In his natural state, the 18th century mystic Emmanuel Swedenborg believed, man feels circumscribed by the passing of measured time. He is often so influenced by the past and concerned for the future. The reality of the eternal present escapes him.

Discussions like these would not be unfamiliar to a typical Tame Impala fan. After all, a questioning of the human experience of time is The Slow Rush’s dominant theme. It is introduced with ‘One More Year’ and recurs throughout the album on tracks like ‘Instant Destiny’, ‘Tomorrow’s Dust’,  and ‘Lost In Yesterday’. Kevin Parker then revisits the idea of ‘One More Year’ on closing track ‘One More Hour’. Even the sand-enveloped rooms on the album’s cover, which Parker captured in a once-affluent African mining village with photographer Neil Krug, hint at the transience of human existence.

The nature of time fascinates us. More than two thousand years ago Greek philosophers speculated that, relative to our body’s fleeting lifespans, time, like nature, was infinite. It was an eternal, unchangeable and indestructible force. Not unlike the soul.

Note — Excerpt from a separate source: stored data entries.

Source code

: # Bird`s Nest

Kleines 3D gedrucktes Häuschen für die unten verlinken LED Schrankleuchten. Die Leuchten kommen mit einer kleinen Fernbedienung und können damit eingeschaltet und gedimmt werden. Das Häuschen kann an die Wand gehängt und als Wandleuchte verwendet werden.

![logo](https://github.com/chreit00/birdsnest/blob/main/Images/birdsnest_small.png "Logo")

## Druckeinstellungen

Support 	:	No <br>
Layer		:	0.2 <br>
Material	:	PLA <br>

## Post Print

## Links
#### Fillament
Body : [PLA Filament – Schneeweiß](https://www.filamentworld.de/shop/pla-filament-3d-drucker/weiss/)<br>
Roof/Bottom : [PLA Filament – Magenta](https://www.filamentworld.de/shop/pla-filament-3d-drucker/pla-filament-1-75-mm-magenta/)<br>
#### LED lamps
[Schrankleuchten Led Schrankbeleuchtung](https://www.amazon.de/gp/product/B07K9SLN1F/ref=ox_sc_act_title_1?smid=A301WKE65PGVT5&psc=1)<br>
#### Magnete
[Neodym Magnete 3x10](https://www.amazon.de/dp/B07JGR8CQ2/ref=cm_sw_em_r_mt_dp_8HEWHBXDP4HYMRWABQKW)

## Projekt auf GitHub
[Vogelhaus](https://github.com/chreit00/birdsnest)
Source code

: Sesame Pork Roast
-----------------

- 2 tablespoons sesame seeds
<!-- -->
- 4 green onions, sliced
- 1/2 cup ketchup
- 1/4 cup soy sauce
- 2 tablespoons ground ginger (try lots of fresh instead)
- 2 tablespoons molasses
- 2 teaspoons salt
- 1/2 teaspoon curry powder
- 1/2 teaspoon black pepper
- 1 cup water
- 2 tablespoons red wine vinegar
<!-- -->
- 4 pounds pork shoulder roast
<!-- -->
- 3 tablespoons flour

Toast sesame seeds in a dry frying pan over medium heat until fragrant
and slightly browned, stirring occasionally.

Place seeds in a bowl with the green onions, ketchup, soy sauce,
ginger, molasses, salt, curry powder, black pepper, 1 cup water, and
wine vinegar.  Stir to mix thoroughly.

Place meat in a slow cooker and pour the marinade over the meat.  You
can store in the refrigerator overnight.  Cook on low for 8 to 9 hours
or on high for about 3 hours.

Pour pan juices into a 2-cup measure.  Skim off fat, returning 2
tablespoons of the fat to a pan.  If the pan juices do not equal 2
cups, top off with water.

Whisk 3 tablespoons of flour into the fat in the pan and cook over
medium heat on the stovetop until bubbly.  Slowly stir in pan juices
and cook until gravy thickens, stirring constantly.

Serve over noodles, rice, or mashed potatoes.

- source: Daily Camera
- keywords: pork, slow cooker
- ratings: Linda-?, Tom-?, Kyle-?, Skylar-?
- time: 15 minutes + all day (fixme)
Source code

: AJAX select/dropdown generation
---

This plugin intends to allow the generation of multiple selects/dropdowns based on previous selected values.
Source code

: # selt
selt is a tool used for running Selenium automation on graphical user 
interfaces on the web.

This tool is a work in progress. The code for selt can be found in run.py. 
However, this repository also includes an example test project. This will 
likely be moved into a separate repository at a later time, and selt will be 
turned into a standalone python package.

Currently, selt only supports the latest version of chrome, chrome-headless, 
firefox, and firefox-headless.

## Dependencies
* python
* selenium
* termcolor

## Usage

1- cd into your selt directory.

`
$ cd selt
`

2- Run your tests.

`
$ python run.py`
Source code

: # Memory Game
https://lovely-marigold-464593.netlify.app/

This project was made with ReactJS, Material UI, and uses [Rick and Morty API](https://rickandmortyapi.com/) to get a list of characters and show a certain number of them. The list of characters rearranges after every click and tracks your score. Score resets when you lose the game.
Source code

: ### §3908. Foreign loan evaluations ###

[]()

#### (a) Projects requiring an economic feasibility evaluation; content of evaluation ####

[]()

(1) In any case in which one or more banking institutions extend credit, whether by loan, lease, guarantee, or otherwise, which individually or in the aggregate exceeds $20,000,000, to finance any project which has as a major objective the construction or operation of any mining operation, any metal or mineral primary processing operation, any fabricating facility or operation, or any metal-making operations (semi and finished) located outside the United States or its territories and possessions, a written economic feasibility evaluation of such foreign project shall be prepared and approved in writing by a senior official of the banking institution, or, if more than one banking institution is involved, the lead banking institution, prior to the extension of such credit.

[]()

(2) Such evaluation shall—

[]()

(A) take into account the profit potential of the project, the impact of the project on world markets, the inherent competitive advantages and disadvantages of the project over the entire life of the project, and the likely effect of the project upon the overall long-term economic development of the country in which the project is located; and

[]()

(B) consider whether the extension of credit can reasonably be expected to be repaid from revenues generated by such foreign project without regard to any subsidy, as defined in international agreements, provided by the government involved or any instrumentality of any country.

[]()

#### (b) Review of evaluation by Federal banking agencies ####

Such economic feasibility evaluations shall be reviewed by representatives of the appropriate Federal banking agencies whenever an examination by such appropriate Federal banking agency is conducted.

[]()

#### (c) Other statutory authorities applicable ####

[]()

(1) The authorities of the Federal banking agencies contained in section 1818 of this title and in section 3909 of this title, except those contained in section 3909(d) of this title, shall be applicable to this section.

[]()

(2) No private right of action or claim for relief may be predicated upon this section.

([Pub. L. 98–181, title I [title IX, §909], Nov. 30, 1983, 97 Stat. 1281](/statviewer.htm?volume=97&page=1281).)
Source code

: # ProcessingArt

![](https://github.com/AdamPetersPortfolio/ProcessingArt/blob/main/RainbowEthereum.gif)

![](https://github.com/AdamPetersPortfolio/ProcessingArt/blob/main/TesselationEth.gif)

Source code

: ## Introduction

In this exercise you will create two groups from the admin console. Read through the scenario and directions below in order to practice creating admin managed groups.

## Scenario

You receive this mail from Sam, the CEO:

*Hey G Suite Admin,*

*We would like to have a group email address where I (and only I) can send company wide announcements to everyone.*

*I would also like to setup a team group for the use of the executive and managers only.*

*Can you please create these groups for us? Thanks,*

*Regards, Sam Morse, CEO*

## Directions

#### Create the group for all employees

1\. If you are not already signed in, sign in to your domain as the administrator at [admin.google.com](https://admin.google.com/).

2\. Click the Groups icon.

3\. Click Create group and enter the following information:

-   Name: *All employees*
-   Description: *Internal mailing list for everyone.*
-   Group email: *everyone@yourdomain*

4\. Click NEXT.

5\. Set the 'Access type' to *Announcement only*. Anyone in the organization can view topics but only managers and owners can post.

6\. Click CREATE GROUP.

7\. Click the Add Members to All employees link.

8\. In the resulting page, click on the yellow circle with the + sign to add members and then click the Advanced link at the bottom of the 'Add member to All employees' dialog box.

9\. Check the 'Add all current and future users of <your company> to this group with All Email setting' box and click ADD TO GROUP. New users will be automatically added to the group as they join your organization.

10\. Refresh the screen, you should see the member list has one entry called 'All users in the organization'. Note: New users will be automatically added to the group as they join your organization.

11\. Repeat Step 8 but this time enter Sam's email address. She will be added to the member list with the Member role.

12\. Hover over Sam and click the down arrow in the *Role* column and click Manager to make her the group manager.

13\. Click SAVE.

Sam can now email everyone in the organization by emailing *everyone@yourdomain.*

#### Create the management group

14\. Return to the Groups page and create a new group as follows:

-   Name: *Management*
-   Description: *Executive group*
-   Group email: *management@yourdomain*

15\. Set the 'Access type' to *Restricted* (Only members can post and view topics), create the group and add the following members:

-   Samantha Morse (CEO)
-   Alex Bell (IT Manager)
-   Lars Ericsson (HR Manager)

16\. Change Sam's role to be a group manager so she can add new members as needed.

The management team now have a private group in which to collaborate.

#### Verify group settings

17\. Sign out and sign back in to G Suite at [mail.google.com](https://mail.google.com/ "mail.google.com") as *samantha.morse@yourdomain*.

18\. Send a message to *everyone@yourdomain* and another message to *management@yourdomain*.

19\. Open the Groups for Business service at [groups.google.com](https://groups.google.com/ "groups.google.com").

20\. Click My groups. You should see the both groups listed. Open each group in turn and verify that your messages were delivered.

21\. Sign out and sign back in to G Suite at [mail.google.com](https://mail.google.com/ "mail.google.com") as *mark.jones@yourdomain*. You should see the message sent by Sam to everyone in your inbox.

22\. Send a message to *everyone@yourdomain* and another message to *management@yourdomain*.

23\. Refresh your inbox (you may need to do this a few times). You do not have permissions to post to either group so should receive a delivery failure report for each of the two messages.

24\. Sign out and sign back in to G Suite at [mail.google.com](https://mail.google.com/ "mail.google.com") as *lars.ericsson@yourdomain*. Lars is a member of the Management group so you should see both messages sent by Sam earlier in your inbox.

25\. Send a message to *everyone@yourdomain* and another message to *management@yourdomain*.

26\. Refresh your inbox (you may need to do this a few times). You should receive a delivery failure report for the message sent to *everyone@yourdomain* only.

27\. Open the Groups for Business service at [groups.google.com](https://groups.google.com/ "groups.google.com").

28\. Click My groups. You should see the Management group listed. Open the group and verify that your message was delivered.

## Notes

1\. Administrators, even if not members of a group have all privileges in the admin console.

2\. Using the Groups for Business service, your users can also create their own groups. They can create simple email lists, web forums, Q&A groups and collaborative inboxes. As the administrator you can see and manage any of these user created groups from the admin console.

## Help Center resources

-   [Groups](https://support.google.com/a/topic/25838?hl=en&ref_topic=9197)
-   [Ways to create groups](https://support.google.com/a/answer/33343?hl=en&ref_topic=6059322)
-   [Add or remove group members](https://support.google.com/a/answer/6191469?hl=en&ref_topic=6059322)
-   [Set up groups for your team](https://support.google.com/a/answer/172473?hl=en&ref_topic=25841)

Tame Impala Kevin Parker in LA
Kevin Parker in LA.

Lost In Yesterday

We are no longer as superstitious as the ancient Greeks. In 1907 modern science figured out time was not unchangeable. Thanks to the work of history’s most popular scientist Albert Einstein, it is now known that time is relative and something gravity distorts. Medicine has shown the mind is linked to the body and, to pose a controversial but widely held view, will perish with it.

This feeling of impermanence was perhaps what prompted former Beatle George Harrison to, quoting from an ancient proverb, to sing ‘All Things Must Pass‘ in 1970. A year later his former bandmate John Lennon shared he had been dreaming of the past and that his heart was beating fast on ‘Jealous Guy’. (A song Tame Impala’s Kevin Parker recently covered on Instagram.)

Together in The Beatles alongside Paul McCartney and Ringo Starr, both George Harrison and John Lennon experimented with warped sonics and extended time signatures in order to recreate the distorted feelings of time they had experienced while taking LSD. Kevin Parker himself has admitted to drawing inspiration from similar LSD induced experiences. “I’ve had a lot of experiences on acid,” he informed Q Magazine ahead of the release of The Slow Rush, “that I consider beneficial.”

Two  years after John Lennon released ‘Jealous Guy’, Pink Floyd launched into their own investigation on The Dark Side of the Moon‘s ‘Time‘. “It describes,” Pink Floyd’s Roger Waters later shared, “the predicament of anybody who, growing up suddenly realizes that time is going really, really fast. It makes you start to philosophize about life and what is important and how to derive joy from that.”

Two decades later Pink Floyd were inducted into the Rock and Roll Hall of Fame by The Smashing PumpkinsBilly Corgan. Corgan, whose music and approach to recording inspired Tame Impala, expressed his own view of time on 1996 single ‘Tonight, Tonight‘. Time, he sang, was never time at all.

The Stasis of Tame Impala

In 2020 the gravity of a deadly pandemic put billions of lives on hold. More than two million people lost their lives. Economies plunged. Society retreated indoors and waited for a better day.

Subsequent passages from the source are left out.